What needs to be done
The answer must consist of every line below containing "total".

Start of Dataset records

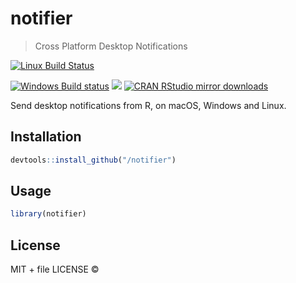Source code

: 
# notifier

> Cross Platform Desktop Notifications

[![Linux Build Status](https://travis-ci.org//notifier.svg?branch=master)](https://travis-ci.org//notifier)

[![Windows Build status](https://ci.appveyor.com/api/projects/status/github//notifier?svg=true)](https://ci.appveyor.com/project//notifier)
[![](http://www.r-pkg.org/badges/version/notifier)](http://www.r-pkg.org/pkg/notifier)
[![CRAN RStudio mirror downloads](http://cranlogs.r-pkg.org/badges/notifier)](http://www.r-pkg.org/pkg/notifier)


Send desktop notifications from R, on macOS, Windows and Linux.

## Installation

```r
devtools::install_github("/notifier")
```

## Usage

```r
library(notifier)
```

## License

MIT + file LICENSE © 
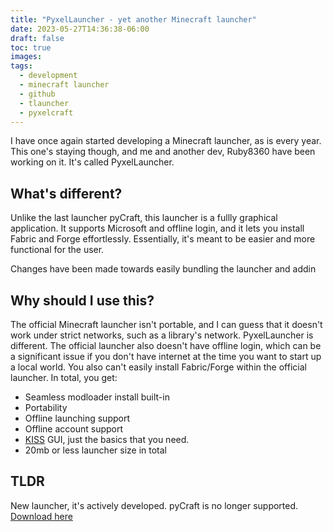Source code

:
 ```yaml
---
title: "PyxelLauncher - yet another Minecraft launcher"
date: 2023-05-27T14:36:38-06:00
draft: false
toc: true
images:
tags:
  - development
  - minecraft launcher
  - github
  - tlauncher
  - pyxelcraft
---
```

I have once again started developing a Minecraft launcher, as is every year. This one's staying though, and me and another dev, Ruby8360 have been working on it. It's called PyxelLauncher.

## What's different?
Unlike the last launcher pyCraft, this launcher is a fullly graphical application. It supports Microsoft and offline login, and it lets you install Fabric and Forge effortlessly. Essentially, it's meant to be easier and more functional for the user.

Changes have been made towards easily bundling the launcher and addin

## Why should I use this?
The official Minecraft launcher isn't portable, and I can guess that it doesn't work under strict networks, such as a library's network. PyxelLauncher is different. The official launcher also doesn't have offline login, which can be a significant issue if you don't have internet at the time you want to start up a local world. You also can't easily install Fabric/Forge within the official launcher.
In total, you get:
- Seamless modloader install built-in
- Portability
- Offline launching support
- Offline account support
- [KISS](https://en.wikipedia.org/wiki/KISS_principle) GUI, just the basics that you need.
- 20mb or less launcher size in total

## TLDR
New launcher, it's actively developed. pyCraft is no longer supported.  
[Download here](https://github.com/impostordevs/PyxelLauncher/releases)
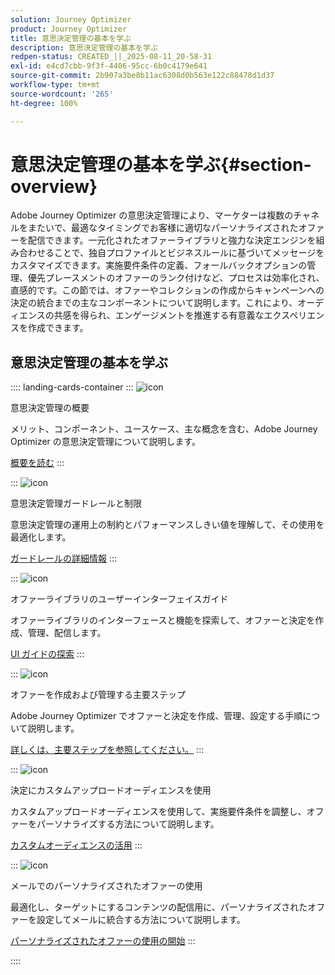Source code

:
 ```yaml
---
solution: Journey Optimizer
product: Journey Optimizer
title: 意思決定管理の基本を学ぶ
description: 意思決定管理の基本を学ぶ
redpen-status: CREATED_||_2025-08-11_20-58-31
exl-id: e4cd7cbb-9f3f-4406-95cc-6b0c4179e641
source-git-commit: 2b907a3be8b11ac6308d0b563e122c88478d1d37
workflow-type: tm+mt
source-wordcount: '265'
ht-degree: 100%

---
```


# 意思決定管理の基本を学ぶ{#section-overview}

Adobe Journey Optimizer の意思決定管理により、マーケターは複数のチャネルをまたいで、最適なタイミングでお客様に適切なパーソナライズされたオファーを配信できます。一元化されたオファーライブラリと強力な決定エンジンを組み合わせることで、独自プロファイルとビジネスルールに基づいてメッセージをカスタマイズできます。実施要件条件の定義、フォールバックオプションの管理、優先プレースメントのオファーのランク付けなど、プロセスは効率化され、直感的です。この節では、オファーやコレクションの作成からキャンペーンへの決定の統合までの主なコンポーネントについて説明します。これにより、オーディエンスの共感を得られ、エンゲージメントを推進する有意義なエクスペリエンスを作成できます。

## 意思決定管理の基本を学ぶ

:::: landing-cards-container
:::
![icon](https://cdn.experienceleague.adobe.com/icons/book.svg?lang=ja)

意思決定管理の概要

メリット、コンポーネント、ユースケース、主な概念を含む、Adobe Journey Optimizer の意思決定管理について説明します。

[概要を読む](../using/offers/get-started/starting-offer-decisioning.md)
:::

:::
![icon](https://cdn.experienceleague.adobe.com/icons/shield-halved.svg?lang=ja)

意思決定管理ガードレールと制限

意思決定管理の運用上の制約とパフォーマンスしきい値を理解して、その使用を最適化します。

[ガードレールの詳細情報](../using/offers/decision-management-guardrails.md)
:::

:::
![icon](https://cdn.experienceleague.adobe.com/icons/gear.svg?lang=ja)

オファーライブラリのユーザーインターフェイスガイド

オファーライブラリのインターフェースと機能を探索して、オファーと決定を作成、管理、配信します。

[UI ガイドの探索](../using/offers/get-started/user-interface.md)
:::

:::
![icon](https://cdn.experienceleague.adobe.com/icons/list-check.svg?lang=ja)

オファーを作成および管理する主要ステップ

Adobe Journey Optimizer でオファーと決定を作成、管理、設定する手順について説明します。

[詳しくは、主要ステップを参照してください。](../using/offers/offer-library/key-steps.md)
:::

:::
![icon](https://cdn.experienceleague.adobe.com/icons/bullseye.svg?lang=ja)

決定にカスタムアップロードオーディエンスを使用

カスタムアップロードオーディエンスを使用して、実施要件条件を調整し、オファーをパーソナライズする方法について説明します。

[カスタムオーディエンスの活用](../using/offers/custom-upload-decisioning.md)
:::

:::
![icon](https://cdn.experienceleague.adobe.com/icons/circle-play.svg?lang=ja)

メールでのパーソナライズされたオファーの使用

最適化し、ターゲットにするコンテンツの配信用に、パーソナライズされたオファーを設定してメールに統合する方法について説明します。

[パーソナライズされたオファーの使用の開始](../using/offers/offers-e2e.md)
:::

::::
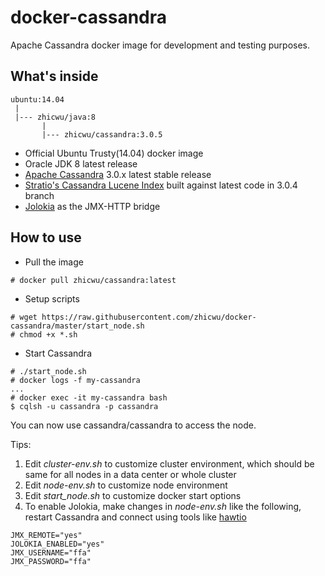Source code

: # docker-cassandra
Apache Cassandra docker image for development and testing purposes.

## What's inside
```
ubuntu:14.04
 |
 |--- zhicwu/java:8
       |
       |--- zhicwu/cassandra:3.0.5
```
* Official Ubuntu Trusty(14.04) docker image
* Oracle JDK 8 latest release
* [Apache Cassandra](http://cassandra.apache.org/) 3.0.x latest stable release
* [Stratio's Cassandra Lucene Index](https://github.com/Stratio/cassandra-lucene-index) built against latest code in 3.0.4 branch
* [Jolokia](https://jolokia.org/) as the JMX-HTTP bridge

## How to use
- Pull the image
```
# docker pull zhicwu/cassandra:latest
```
- Setup scripts
```
# wget https://raw.githubusercontent.com/zhicwu/docker-cassandra/master/start_node.sh
# chmod +x *.sh
```
- Start Cassandra
```
# ./start_node.sh
# docker logs -f my-cassandra
...
# docker exec -it my-cassandra bash
$ cqlsh -u cassandra -p cassandra
```
You can now use cassandra/cassandra to access the node.

Tips:

1. Edit _cluster-env.sh_ to customize cluster environment, which should be same for all nodes in a data center or whole cluster
2. Edit _node-env.sh_ to customize node environment
3. Edit _start_node.sh_ to customize docker start options
3. To enable Jolokia, make changes in _node-env.sh_ like the following, restart Cassandra and connect using tools like  [hawtio](http://hawt.io/)
```
JMX_REMOTE="yes"
JOLOKIA_ENABLED="yes"
JMX_USERNAME="ffa"
JMX_PASSWORD="ffa"
```
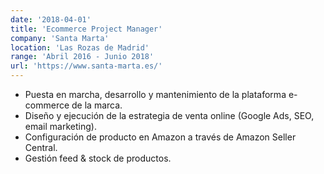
 ```yaml
---
date: '2018-04-01'
title: 'Ecommerce Project Manager'
company: 'Santa Marta'
location: 'Las Rozas de Madrid'
range: 'Abril 2016 - Junio 2018'
url: 'https://www.santa-marta.es/'
---
```


- Puesta en marcha, desarrollo y mantenimiento de la plataforma e-commerce de la marca.
- Diseño y ejecución de la estrategia de venta online (Google Ads, SEO, email marketing).
- Configuración de producto en Amazon a través de Amazon Seller Central.
- Gestión feed & stock de productos.

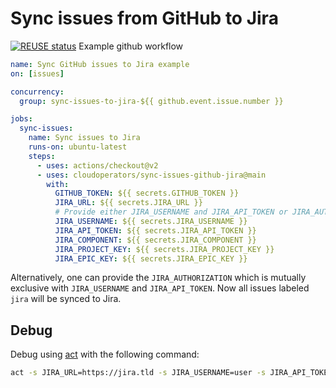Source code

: # Sync issues from GitHub to Jira
[![REUSE status](https://api.reuse.software/badge/github.com/cloudoperators/sync-issues-github-jira)](https://api.reuse.software/info/github.com/cloudoperators/sync-issues-github-jira)
Example github workflow

```yaml
name: Sync GitHub issues to Jira example
on: [issues]

concurrency:
  group: sync-issues-to-jira-${{ github.event.issue.number }}

jobs:
  sync-issues:
    name: Sync issues to Jira
    runs-on: ubuntu-latest
    steps:
      - uses: actions/checkout@v2
      - uses: cloudoperators/sync-issues-github-jira@main
        with:
          GITHUB_TOKEN: ${{ secrets.GITHUB_TOKEN }}
          JIRA_URL: ${{ secrets.JIRA_URL }}
          # Provide either JIRA_USERNAME and JIRA_API_TOKEN or JIRA_AUTHORIZATION.
          JIRA_USERNAME: ${{ secrets.JIRA_USERNAME }}
          JIRA_API_TOKEN: ${{ secrets.JIRA_API_TOKEN }}
          JIRA_COMPONENT: ${{ secrets.JIRA_COMPONENT }}
          JIRA_PROJECT_KEY: ${{ secrets.JIRA_PROJECT_KEY }}
          JIRA_EPIC_KEY: ${{ secrets.JIRA_EPIC_KEY }}
```
Alternatively, one can provide the `JIRA_AUTHORIZATION` which is mutually exclusive with `JIRA_USERNAME` and `JIRA_API_TOKEN`.
Now all issues labeled `jira` will be synced to Jira.

## Debug

Debug using [act](https://github.com/nektos/act) with the following command:

```bash
act -s JIRA_URL=https://jira.tld -s JIRA_USERNAME=user -s JIRA_API_TOKEN='pass' -s JIRA_COMPONENT=component -s JIRA_PROJECT_KEY=project -s JIRA_ISSUE_TYPE=Task -s JIRA_EPIC_KEY=epic -s JIRA_LABELS=bug -e test-issue.json issues
```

End of Dataset records

Reply to the task
In total, you get:
- 20mb or less launcher size in total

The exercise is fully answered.